Najlepsza w kilku ostatnich meczach siatkarka bielskiego zespołu w sobotnim starciu zdobyła aż 32 punkty, z czego 28 w ataku przy skuteczności 58 procent. Nam udało się krótko porozmawiać z MVP spotkania z Centrostalem.
PlusLiga Kobiet: Za wami ciężki mecz. W dwóch setach rywalki mocno was postraszyły i zaskoczyły.
Helena Horka: Spodziewałyśmy się, że nie będzie to łatwy mecz dla nas, zwłaszcza mając w pamięci konfrontację w Bydgoszczy. W pierwszym secie roztrwoniłyśmy dużą przewagę, gdy przeciwniczkom świetnie wychodziła zagrywka. Właściwie trudno powiedzieć co stało się wówczas z naszą grą i z czego wynikał taki przestój.

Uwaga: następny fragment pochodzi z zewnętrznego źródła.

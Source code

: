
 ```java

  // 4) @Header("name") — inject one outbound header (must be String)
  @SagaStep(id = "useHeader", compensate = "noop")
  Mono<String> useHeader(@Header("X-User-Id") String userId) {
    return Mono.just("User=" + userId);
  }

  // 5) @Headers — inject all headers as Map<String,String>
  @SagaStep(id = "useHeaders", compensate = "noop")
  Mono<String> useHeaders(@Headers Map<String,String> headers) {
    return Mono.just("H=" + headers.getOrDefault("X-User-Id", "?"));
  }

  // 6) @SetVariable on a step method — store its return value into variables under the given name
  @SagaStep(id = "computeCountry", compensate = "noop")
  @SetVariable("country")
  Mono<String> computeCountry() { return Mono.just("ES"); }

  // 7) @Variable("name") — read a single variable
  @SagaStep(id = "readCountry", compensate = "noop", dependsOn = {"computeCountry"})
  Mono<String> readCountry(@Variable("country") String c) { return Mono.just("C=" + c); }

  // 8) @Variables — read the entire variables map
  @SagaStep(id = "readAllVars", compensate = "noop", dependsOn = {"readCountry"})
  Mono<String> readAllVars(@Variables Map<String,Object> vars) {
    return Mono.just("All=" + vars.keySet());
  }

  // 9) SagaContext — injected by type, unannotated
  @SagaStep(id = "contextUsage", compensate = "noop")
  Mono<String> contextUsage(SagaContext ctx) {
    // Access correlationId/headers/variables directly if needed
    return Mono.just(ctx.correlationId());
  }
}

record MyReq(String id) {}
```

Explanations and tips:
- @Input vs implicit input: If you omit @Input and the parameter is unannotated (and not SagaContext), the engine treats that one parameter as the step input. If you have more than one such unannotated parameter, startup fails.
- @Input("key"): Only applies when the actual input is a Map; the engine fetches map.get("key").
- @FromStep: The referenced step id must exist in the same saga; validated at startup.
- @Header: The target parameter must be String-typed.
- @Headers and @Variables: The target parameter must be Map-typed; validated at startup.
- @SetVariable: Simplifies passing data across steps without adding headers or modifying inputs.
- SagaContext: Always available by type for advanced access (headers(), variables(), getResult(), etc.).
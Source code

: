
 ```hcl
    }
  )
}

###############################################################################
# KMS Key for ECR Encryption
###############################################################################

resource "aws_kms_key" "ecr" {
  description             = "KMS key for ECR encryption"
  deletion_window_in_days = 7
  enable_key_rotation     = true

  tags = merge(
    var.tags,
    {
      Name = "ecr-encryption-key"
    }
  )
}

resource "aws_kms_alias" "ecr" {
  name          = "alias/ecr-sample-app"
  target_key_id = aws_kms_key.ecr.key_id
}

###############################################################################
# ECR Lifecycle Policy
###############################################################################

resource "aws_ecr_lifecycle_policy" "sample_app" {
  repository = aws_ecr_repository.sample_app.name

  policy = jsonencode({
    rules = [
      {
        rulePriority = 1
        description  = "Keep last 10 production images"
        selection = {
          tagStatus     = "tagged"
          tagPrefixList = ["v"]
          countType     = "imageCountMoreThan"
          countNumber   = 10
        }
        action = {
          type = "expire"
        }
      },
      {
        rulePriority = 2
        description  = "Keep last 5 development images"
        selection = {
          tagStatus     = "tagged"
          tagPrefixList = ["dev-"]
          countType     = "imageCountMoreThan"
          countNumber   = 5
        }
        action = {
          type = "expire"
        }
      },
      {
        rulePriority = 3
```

– Zagrałaś kolejny bardzo dobry mecz. Czujecie już formę, która zagwarantuje skuteczną walkę o mistrzostwo?
– Przygotowujemy się pod kątem decydujących meczów w fazie play off i nie jesteśmy jeszcze w swojej najlepszej dyspozycji. Brakuje nam świeżości i chyba to widać na boisku. Cieszę się z mojej dobrej postawy, ale bardziej liczy się wygrana zespołu niż indywidualne osiągnięcia.
– W najbliższy weekend ligowa przerwa i w sobotę dojdzie w Warszawie do Meczu Gwiazd. Traktujesz to spotkanie jakoś wyjątkowo?
– Myślę, że przede wszystkim będzie to świetna zabawa dla kibiców, ale i dla nas. Na co dzień musimy ostro rywalizować tam nie to ma być najważniejsze. Liczę na fajną zabawę w gronie czołowych zawodniczek ligi.